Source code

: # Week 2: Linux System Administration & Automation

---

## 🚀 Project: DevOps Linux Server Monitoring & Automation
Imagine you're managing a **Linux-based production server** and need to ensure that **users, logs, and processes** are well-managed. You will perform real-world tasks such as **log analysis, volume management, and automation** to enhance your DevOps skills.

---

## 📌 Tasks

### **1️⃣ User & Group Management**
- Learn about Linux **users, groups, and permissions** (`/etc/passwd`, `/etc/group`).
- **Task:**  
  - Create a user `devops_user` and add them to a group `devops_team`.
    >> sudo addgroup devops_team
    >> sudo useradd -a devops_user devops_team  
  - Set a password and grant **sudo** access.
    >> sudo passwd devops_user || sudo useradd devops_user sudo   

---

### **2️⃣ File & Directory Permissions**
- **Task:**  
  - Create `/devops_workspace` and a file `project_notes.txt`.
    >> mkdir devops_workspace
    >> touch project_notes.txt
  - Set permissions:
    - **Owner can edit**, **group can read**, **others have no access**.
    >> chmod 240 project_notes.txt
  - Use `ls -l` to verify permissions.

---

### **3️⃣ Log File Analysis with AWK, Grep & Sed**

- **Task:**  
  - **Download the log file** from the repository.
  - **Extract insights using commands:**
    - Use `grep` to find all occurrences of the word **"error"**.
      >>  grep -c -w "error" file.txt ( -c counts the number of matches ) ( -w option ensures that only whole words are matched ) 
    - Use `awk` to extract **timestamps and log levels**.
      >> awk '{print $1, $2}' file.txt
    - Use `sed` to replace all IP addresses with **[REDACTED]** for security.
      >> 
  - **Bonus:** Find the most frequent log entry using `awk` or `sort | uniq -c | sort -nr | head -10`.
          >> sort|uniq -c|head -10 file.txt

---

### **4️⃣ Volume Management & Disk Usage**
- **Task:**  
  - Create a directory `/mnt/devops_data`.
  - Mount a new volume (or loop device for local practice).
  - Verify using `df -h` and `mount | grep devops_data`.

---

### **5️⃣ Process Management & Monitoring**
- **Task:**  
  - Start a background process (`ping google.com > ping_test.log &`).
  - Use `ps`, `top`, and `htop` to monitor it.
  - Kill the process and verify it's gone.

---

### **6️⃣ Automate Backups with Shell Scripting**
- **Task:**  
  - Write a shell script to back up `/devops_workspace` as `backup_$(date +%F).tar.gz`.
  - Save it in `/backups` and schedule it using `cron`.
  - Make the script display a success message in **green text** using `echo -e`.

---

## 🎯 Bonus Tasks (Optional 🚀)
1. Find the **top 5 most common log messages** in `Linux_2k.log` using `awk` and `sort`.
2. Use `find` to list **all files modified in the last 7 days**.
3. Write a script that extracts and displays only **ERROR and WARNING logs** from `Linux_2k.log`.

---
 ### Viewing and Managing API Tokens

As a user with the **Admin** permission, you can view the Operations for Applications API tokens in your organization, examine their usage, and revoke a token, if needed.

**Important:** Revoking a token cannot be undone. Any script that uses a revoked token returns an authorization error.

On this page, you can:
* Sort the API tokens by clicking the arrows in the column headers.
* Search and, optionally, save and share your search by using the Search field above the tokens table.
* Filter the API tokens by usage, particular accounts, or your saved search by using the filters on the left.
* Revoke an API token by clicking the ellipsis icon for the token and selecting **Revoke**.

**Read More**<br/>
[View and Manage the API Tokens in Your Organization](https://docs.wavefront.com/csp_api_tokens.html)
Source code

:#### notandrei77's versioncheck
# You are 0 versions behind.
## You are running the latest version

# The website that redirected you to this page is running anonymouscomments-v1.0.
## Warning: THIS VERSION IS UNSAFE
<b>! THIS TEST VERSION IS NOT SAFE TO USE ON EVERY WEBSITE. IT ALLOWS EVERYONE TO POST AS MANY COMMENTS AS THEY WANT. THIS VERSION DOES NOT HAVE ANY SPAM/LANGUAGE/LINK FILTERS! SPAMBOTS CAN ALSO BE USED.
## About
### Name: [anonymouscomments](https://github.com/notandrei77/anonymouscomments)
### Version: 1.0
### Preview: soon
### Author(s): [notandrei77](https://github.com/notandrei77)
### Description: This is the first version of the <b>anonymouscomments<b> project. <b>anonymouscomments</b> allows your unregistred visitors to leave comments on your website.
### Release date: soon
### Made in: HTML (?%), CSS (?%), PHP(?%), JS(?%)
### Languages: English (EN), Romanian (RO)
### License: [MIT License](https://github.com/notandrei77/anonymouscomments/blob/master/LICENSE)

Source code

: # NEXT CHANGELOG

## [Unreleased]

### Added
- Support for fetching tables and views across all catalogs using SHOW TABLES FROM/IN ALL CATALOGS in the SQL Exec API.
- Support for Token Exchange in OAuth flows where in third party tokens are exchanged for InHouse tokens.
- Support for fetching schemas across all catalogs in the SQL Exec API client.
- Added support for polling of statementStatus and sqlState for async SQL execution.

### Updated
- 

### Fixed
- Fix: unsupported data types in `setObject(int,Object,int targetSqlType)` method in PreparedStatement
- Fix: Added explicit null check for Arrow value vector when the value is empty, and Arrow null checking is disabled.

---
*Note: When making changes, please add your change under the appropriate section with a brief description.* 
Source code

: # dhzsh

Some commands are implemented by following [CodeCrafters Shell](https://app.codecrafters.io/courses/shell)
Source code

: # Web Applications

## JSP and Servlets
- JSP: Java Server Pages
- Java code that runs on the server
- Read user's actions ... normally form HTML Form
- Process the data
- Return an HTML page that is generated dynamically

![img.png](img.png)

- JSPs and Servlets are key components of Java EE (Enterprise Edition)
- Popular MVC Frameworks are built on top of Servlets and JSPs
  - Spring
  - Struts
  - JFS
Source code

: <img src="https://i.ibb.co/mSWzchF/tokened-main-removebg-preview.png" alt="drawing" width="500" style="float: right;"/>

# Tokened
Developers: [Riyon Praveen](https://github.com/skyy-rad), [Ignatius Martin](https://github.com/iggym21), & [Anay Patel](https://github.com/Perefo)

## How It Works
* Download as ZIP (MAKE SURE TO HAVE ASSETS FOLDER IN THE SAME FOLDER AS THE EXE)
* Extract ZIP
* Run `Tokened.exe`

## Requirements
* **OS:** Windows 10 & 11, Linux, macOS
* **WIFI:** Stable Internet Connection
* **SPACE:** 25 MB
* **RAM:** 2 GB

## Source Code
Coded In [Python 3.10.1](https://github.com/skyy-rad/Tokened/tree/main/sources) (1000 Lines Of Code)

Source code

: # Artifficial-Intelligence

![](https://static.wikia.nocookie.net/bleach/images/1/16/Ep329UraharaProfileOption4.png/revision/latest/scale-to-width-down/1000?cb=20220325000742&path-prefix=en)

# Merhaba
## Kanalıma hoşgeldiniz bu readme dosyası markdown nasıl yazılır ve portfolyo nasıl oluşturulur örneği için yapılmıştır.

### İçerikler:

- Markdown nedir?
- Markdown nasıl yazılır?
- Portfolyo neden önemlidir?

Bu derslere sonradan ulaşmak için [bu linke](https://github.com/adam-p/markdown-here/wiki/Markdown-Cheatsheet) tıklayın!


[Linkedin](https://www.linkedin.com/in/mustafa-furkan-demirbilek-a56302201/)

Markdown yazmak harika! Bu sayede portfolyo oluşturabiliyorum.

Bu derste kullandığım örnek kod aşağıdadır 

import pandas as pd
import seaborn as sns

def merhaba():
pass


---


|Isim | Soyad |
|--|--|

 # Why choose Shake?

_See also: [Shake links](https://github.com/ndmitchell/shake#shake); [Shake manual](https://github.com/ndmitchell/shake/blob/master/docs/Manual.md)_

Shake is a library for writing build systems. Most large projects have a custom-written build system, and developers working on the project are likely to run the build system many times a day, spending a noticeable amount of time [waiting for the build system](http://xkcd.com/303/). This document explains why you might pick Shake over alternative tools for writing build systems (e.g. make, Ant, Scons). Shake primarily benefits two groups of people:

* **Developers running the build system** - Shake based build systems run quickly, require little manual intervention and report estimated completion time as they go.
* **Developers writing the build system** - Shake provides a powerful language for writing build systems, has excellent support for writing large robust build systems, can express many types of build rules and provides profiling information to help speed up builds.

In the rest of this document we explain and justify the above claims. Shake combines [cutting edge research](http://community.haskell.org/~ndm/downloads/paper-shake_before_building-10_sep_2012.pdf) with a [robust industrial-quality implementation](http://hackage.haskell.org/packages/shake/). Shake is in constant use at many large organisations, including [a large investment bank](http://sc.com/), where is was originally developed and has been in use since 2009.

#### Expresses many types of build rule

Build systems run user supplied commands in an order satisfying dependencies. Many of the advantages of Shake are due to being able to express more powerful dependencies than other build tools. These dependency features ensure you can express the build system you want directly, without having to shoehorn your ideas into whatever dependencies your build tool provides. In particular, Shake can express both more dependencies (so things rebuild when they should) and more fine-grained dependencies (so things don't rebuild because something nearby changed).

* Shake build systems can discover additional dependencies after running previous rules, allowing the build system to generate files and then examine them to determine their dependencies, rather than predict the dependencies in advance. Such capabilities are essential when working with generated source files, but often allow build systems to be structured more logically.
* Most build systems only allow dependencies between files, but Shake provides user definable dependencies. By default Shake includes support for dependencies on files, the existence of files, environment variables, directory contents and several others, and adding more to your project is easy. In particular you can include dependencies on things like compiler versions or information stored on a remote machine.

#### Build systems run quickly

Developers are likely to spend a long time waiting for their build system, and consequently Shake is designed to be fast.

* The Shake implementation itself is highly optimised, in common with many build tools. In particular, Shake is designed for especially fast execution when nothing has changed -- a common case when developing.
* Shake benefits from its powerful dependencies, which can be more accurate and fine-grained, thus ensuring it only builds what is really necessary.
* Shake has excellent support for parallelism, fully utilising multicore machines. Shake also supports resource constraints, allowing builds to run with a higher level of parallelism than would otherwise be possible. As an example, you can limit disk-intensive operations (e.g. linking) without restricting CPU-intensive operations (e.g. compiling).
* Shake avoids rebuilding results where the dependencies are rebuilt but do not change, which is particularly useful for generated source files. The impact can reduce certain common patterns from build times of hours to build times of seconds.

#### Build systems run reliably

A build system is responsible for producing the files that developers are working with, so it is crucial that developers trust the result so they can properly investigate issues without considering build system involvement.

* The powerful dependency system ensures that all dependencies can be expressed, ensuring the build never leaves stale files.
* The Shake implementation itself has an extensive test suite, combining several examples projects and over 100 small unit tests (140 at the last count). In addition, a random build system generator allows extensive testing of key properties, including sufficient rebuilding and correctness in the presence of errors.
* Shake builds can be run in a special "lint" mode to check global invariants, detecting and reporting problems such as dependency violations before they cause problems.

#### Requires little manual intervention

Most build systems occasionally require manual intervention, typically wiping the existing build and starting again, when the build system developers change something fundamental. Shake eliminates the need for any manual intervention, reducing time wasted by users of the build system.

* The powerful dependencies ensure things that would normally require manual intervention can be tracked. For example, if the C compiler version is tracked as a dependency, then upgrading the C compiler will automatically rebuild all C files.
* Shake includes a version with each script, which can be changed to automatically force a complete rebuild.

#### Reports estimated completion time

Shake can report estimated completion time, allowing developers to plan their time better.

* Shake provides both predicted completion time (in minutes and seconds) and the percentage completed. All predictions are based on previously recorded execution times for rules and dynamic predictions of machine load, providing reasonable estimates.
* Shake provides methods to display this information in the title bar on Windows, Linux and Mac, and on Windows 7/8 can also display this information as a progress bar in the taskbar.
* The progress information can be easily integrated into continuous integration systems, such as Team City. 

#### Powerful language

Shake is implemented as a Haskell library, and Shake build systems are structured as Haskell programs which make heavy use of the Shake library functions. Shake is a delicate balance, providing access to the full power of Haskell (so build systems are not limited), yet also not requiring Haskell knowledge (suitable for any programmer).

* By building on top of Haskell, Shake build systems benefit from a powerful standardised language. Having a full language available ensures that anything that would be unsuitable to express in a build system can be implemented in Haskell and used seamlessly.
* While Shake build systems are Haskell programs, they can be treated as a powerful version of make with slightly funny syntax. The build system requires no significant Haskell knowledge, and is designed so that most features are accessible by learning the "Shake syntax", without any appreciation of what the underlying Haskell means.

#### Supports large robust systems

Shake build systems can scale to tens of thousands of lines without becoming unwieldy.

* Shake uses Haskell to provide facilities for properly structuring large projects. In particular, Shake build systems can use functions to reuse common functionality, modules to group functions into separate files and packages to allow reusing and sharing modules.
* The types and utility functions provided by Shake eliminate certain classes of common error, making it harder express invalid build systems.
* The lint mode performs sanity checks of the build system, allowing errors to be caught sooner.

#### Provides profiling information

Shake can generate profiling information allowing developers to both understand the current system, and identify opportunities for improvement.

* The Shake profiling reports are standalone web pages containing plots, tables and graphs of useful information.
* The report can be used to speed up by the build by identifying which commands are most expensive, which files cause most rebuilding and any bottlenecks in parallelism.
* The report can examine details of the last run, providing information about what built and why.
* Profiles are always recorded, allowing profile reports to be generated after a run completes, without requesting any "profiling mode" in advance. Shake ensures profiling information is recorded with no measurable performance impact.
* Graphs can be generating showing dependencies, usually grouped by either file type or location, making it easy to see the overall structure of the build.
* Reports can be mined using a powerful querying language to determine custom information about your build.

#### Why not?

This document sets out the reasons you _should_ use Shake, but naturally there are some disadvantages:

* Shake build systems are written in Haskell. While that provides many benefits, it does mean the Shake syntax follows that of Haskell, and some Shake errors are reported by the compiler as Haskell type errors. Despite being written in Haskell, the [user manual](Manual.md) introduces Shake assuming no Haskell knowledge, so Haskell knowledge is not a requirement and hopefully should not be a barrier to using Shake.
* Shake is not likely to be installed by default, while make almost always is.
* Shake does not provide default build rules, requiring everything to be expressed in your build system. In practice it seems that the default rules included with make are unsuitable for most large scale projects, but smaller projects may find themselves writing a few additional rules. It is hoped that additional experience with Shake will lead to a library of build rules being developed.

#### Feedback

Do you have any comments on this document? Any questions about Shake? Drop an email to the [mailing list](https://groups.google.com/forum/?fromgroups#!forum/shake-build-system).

++++

EXERCISE REQUIREMENTS
Taking the listing above as the source, transcribe only the lines starting at the line with "- Save it in" and going through the line with "## Warning: THIS VERSION IS UNSAFE", unaltered and with both ends included.

WRITTEN RESPONSE
  - Save it in `/backups` and schedule it using `cron`.
  - Make the script display a success message in **green text** using `echo -e`.

---

## 🎯 Bonus Tasks (Optional 🚀)
1. Find the **top 5 most common log messages** in `Linux_2k.log` using `awk` and `sort`.
2. Use `find` to list **all files modified in the last 7 days**.
3. Write a script that extracts and displays only **ERROR and WARNING logs** from `Linux_2k.log`.

---
 ### Viewing and Managing API Tokens

As a user with the **Admin** permission, you can view the Operations for Applications API tokens in your organization, examine their usage, and revoke a token, if needed.

**Important:** Revoking a token cannot be undone. Any script that uses a revoked token returns an authorization error.

On this page, you can:
* Sort the API tokens by clicking the arrows in the column headers.
* Search and, optionally, save and share your search by using the Search field above the tokens table.
* Filter the API tokens by usage, particular accounts, or your saved search by using the filters on the left.
* Revoke an API token by clicking the ellipsis icon for the token and selecting **Revoke**.

**Read More**<br/>
[View and Manage the API Tokens in Your Organization](https://docs.wavefront.com/csp_api_tokens.html)
Source code

:#### notandrei77's versioncheck
# You are 0 versions behind.
## You are running the latest version

# The website that redirected you to this page is running anonymouscomments-v1.0.
## Warning: THIS VERSION IS UNSAFE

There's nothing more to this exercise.